**TASK TO CARRY OUT**
When a line below contains the word "Prerequisites", copy that line.

**EXCERPTED RECORDS**
........
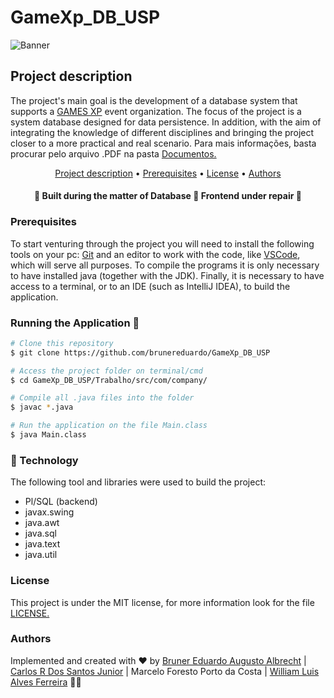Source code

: # GameXp_DB_USP

![Banner](https://warpzone.me/wp-content/uploads/2019/08/0W2A0065-696x392.jpg)

## Project description
<p>The project's main goal is the development of a database system that supports a <a href="https://www.gamexp.com.br/">GAMES XP</a> event organization. The focus of 
the project is a system database designed for data persistence. In addition, with the aim of integrating the knowledge of different disciplines and bringing the project 
closer to a more practical and real scenario. Para mais informações, basta procurar pelo arquivo .PDF na pasta <a href="https://github.com/brunereduardo/GameXp_DB_USP/tree/master/Documentos">Documentos.</a></p>


<p align="center">
<a href="#Project-description">Project description</a> •  
<a href="#Prerequisitess">Prerequisites</a> •	
<a href="#License">License</a> • 
<a href="#Authors">Authors</a>
</p>

<h4 align="center"> 
	🚧 Built during the matter of Database 🚧 Frontend under repair 🚧
</h4>

### Prerequisites
To start venturing through the project you will need to install the following tools on your pc:
[Git](https://git-scm.com) and an editor to work with the code, like [VSCode](https://code.visualstudio.com/), which will serve all purposes. To compile the programs it is only necessary to have installed java (together with the JDK). Finally, it is necessary to have access to a terminal, or to an IDE (such as IntelliJ IDEA), to build the application.


### Running the Application 🎲
```bash
# Clone this repository
$ git clone https://github.com/brunereduardo/GameXp_DB_USP

# Access the project folder on terminal/cmd
$ cd GameXp_DB_USP/Trabalho/src/com/company/

# Compile all .java files into the folder 
$ javac *.java

# Run the application on the file Main.class
$ java Main.class
```
### 🚀 Technology
The following tool and libraries were used to build the project:

- Pl/SQL (backend)
- javax.swing 
- java.awt
- java.sql
- java.text
- java.util

### License
<p>This project is under the MIT license, for more information look for the file <a href = "https://github.com/brunereduardo/GameXp_DB_USP/blob/master/LICENSE">LICENSE.</a></p>

### Authors
Implemented and created with ❤️ by [Bruner Eduardo Augusto Albrecht](https://github.com/brunereduardo) | [Carlos R Dos Santos Junior](https://github.com/CarlosSantosJr) | Marcelo Foresto Porto da Costa | [William Luis Alves Ferreira](https://github.com/illiamw) 👋🏽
........
**WRITTEN SOLUTION**
<a href="#Prerequisitess">Prerequisites</a> •	
### Prerequisites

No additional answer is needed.